Les émotions décrites par Anne Frank dans son journal sont retranscrites en chansons, avec des moments de bonheur entrecoupés de bruits de bombardements, de sirènes de police et des cris d’Anne, quand elle se réveille de ses cauchemars. La musique est parfois interrompue par des fragments radiophoniques où le sort des Juifs déportés des Pays-Bas vers les chambres à gaz devient de plus en plus clair.
La pièce se termine par un dernier passage puissant, où les personnages croient que la libération est imminente. Apprenant la nouvelle du débarquement allié en France, ils dansent en chantant «Enfin libres!», emballent leurs manteaux ornés d’étoiles jaunes et se préparent à quitter leur cachette. La chanson est interrompue par une sirène de police, la famille ayant été trahie et livrée aux nazis. Un par un, les personnages quittent la scène. L’acteur qui incarne Otto Frank, le père d’Anne qui fera ensuite publier le journal, lit à haute voix leur sort : «Mort à Auschwitz», «Mort à Bergen-Belsen». L’artiste qui incarne Anne est la dernière à quitter la scène.
Nous n’avons pas appris (du passé) et je ne pense pas que nous apprendrons un jour
Anne Frank a d’abord été déportée à Westerbork, camp de transit aux Pays-Bas, puis transférée à Auschwitz et à Bergen-Belsen, où elle est décédée du typhus à l’âge de 16 ans, en 1945. À la fin de la représentation, la seule chose qui reste sur scène est son journal intime. Le public, d’abord silencieux, se lève pour une longue ovation.
Dans la salle, Jean Westerling-Nelissen, 94 ans et née le même jour qu’Anne Frank, est plongée dans ses souvenirs. «C’est quelque chose que j’ai moi-même vécu», dit-elle, même si elle n’a pas été poursuivie par les nazis. Silvana Rocha, 22 ans, qui incarne Anne, a lu tout ce qu’elle pouvait sur la jeune fille dont le journal est considéré comme une mise en garde contre les dangers du totalitarisme. Anne serait «vraiment triste, bouleversée et déçue» par la récente montée de l’antisémitisme, observe-t-elle. «Nous n’avons pas appris» du passé «et je ne pense pas que nous apprendrons un jour», déclare la comédienne.

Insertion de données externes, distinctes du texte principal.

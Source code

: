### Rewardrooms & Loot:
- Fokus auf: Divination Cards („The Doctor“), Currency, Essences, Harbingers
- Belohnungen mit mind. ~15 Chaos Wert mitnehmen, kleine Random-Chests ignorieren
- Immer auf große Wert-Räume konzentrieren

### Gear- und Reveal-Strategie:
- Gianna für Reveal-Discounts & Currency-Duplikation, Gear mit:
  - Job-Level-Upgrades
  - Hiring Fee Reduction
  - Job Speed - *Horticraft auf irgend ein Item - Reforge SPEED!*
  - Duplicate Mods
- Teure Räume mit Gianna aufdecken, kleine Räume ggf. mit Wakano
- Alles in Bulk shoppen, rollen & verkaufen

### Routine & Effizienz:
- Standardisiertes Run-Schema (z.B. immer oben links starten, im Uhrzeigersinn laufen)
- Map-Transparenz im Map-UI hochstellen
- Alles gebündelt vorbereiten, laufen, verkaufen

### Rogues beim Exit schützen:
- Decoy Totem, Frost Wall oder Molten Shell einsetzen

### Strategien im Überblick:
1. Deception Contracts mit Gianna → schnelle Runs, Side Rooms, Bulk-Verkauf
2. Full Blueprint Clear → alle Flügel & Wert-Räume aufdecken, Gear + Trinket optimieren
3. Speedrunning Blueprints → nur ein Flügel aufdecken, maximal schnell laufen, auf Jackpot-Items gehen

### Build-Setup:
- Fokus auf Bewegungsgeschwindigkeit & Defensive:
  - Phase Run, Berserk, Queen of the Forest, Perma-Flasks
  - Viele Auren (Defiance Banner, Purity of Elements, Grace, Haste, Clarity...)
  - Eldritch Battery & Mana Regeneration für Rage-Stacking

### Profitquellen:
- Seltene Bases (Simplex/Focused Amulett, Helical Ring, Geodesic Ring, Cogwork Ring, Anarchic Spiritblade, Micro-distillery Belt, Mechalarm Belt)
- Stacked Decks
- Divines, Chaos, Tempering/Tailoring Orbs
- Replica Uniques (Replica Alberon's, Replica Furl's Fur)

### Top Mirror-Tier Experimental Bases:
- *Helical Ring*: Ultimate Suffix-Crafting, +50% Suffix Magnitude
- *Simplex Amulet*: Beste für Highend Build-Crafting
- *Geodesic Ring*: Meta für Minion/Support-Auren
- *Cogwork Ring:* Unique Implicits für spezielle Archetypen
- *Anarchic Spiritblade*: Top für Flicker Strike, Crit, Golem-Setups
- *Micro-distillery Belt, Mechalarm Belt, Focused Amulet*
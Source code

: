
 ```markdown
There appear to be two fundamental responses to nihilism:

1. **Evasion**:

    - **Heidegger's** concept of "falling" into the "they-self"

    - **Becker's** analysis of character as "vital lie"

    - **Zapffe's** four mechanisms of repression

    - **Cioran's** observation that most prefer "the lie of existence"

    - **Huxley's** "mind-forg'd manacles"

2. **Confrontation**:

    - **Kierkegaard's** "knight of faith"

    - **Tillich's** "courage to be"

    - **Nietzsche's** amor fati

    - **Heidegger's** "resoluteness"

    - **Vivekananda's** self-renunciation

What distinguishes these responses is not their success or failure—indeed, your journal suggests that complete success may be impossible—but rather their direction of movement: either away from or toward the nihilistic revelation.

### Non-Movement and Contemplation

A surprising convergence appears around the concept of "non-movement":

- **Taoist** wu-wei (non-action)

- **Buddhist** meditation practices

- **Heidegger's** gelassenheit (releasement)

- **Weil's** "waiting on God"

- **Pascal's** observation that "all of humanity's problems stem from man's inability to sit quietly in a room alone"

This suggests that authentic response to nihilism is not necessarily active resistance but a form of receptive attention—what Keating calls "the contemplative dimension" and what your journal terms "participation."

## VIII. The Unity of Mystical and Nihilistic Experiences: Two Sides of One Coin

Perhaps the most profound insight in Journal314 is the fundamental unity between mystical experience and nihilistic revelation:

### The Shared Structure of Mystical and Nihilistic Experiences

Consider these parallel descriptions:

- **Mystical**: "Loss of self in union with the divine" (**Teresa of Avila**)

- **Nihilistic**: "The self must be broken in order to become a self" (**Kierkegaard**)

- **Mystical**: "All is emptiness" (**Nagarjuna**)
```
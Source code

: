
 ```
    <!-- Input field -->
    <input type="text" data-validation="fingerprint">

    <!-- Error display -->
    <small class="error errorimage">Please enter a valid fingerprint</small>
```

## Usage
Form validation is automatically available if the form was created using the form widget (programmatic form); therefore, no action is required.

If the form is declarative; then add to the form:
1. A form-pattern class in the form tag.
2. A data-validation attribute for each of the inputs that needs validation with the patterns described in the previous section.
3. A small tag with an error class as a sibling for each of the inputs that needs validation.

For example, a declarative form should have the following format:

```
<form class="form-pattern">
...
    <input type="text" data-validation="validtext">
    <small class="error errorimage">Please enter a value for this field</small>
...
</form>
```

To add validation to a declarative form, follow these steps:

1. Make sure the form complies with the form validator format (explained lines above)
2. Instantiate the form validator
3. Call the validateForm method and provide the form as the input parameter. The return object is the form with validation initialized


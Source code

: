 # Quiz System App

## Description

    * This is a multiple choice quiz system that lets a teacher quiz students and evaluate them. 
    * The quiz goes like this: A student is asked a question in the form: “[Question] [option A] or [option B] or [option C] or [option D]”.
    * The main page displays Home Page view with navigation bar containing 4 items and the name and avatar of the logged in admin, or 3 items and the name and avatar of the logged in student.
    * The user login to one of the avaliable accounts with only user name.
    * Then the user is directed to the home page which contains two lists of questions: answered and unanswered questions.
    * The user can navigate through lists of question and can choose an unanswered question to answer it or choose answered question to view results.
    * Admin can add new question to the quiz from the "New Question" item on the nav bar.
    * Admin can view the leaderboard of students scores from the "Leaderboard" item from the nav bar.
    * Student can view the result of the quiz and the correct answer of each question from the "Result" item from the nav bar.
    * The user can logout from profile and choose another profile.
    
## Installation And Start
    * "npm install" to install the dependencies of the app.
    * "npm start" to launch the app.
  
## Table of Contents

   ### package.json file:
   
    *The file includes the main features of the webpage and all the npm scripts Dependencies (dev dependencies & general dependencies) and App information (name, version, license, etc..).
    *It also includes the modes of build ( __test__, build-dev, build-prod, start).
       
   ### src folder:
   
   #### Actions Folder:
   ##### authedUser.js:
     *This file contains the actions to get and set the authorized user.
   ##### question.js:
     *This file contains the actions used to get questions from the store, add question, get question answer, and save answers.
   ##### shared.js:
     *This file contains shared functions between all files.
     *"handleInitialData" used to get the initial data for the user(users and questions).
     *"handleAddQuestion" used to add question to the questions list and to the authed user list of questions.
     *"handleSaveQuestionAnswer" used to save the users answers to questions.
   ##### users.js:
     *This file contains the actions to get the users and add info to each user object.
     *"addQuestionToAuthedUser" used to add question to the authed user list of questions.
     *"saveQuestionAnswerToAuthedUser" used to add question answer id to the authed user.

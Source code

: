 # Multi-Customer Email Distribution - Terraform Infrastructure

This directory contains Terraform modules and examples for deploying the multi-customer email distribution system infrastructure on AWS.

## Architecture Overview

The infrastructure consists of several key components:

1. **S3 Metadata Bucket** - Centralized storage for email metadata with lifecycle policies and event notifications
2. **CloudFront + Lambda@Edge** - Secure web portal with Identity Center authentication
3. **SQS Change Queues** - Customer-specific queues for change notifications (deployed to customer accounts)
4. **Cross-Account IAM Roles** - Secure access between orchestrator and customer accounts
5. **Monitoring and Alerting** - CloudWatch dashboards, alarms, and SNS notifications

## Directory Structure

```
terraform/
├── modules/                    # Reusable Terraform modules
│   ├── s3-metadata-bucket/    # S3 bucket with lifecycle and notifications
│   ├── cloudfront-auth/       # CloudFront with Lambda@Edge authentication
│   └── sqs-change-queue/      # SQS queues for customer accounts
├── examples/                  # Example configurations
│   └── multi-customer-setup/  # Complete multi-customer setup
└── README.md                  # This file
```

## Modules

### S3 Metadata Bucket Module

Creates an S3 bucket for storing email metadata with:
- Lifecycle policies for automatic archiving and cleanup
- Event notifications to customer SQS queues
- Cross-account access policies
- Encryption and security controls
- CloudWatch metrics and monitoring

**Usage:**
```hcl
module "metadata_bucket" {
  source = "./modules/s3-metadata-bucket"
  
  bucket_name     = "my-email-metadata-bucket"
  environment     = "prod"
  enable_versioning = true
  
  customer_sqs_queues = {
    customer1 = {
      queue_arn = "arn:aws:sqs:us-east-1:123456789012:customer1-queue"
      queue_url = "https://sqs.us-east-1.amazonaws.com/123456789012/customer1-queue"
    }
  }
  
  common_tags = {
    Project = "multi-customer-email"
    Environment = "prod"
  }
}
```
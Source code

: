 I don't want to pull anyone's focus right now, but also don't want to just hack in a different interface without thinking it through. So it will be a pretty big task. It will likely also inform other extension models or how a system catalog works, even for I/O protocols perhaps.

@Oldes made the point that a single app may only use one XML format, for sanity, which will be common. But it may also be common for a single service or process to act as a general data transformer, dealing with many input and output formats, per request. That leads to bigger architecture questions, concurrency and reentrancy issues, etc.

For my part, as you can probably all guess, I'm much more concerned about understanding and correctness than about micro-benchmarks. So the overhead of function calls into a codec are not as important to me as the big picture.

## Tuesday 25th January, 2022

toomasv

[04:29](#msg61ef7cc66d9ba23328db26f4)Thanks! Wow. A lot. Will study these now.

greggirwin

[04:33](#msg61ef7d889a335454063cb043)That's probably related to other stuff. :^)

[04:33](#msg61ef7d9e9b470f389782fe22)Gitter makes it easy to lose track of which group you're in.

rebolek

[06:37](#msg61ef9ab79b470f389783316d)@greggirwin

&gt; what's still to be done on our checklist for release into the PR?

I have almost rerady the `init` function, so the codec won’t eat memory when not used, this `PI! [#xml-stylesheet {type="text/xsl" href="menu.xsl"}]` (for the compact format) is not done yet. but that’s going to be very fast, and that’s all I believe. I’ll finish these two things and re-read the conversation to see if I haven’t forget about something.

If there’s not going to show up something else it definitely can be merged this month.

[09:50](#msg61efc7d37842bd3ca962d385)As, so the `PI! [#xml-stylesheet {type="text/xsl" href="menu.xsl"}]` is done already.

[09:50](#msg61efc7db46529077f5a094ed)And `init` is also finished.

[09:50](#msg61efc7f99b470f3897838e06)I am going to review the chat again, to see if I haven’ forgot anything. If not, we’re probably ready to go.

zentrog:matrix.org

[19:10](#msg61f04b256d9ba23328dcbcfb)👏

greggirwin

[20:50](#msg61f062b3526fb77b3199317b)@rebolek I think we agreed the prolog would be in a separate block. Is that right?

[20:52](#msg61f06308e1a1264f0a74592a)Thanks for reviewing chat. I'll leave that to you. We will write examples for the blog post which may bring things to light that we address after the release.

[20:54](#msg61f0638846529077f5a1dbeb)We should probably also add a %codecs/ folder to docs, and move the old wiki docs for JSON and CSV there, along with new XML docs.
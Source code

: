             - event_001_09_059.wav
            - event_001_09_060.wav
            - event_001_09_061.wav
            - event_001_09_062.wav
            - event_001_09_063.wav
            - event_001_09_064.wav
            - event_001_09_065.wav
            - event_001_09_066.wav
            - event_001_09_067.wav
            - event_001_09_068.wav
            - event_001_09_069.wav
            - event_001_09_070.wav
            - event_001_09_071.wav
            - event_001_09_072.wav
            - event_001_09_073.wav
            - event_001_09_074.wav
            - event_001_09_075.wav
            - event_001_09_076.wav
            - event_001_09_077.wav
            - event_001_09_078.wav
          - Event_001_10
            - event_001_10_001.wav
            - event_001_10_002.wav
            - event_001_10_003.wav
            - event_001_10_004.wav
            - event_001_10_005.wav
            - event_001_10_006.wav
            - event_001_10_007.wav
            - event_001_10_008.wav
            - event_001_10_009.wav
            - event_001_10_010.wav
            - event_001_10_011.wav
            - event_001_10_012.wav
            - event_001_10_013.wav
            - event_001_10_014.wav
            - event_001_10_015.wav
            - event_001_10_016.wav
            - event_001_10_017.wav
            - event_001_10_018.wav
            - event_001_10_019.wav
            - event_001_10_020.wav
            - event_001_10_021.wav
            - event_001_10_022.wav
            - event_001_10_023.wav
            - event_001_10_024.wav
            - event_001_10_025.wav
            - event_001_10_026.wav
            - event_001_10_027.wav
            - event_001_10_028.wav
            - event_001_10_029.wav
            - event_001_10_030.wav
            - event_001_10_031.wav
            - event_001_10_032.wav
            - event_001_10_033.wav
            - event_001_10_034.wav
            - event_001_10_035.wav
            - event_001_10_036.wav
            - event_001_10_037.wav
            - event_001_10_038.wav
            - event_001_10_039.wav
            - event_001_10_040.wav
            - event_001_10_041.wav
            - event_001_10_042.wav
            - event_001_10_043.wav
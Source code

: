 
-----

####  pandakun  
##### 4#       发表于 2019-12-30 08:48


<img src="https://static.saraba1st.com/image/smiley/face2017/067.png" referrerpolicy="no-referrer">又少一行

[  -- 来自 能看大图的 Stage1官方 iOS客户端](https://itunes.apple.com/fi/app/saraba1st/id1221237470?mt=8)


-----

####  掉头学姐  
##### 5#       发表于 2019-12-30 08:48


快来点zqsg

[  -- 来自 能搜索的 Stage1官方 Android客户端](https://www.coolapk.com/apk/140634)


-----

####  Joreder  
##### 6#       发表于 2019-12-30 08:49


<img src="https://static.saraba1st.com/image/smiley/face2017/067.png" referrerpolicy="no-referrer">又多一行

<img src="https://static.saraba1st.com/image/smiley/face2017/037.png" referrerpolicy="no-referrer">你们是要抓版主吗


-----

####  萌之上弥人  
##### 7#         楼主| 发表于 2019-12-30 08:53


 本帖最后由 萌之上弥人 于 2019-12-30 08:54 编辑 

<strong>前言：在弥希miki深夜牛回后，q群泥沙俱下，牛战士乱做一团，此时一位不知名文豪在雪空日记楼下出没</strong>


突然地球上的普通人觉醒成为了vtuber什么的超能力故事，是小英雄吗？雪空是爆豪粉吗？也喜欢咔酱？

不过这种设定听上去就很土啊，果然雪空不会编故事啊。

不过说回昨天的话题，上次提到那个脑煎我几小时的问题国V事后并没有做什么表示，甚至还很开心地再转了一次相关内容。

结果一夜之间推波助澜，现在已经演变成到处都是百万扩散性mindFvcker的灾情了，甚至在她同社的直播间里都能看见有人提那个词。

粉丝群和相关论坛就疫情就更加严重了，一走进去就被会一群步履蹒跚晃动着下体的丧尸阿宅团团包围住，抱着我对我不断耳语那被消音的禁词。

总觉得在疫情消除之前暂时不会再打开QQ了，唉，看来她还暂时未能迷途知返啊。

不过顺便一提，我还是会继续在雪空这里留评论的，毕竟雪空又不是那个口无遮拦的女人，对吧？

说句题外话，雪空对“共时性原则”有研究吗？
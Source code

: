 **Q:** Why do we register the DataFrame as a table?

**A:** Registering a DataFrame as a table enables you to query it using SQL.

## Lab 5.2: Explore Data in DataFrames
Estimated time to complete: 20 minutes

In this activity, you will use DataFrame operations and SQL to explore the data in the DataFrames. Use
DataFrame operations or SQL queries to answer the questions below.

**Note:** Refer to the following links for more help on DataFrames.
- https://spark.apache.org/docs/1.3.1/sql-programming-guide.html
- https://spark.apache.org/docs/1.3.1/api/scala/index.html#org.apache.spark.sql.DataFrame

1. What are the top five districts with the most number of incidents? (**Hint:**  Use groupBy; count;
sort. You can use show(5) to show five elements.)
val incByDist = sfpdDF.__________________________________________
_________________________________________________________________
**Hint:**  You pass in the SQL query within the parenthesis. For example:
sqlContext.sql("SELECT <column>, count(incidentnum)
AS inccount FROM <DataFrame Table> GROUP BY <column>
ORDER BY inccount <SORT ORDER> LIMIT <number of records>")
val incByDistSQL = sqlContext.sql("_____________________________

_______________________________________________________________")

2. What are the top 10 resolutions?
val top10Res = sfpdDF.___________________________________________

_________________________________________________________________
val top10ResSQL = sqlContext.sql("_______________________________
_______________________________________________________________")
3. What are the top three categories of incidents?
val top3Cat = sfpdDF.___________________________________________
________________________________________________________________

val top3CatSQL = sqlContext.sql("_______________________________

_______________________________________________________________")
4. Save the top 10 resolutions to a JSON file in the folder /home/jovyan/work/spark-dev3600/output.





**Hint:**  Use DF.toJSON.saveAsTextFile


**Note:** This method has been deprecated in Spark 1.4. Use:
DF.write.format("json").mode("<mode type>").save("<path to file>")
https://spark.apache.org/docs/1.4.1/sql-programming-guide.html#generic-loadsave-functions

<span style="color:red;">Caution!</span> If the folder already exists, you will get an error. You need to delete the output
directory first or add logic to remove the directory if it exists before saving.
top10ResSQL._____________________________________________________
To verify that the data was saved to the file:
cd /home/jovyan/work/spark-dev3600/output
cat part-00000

Mais beaucoup voient dans le journal d’Anne Frank une histoire d’espoir et de résistance. Si elle vivait à notre époque, Anne «se battrait simplement plus et resterait plus forte pour diffuser son message», estime encore Silvana Rocha. Quel est ce message? «Prenez soin les uns des autres, regardez autour de vous. Ne fermez pas les yeux. Ne soyez pas aveugle. Parce que vous pouvez le voir. C’est un choix de ne pas le voir», dit-elle. «Et il y a toujours de l’espoir.»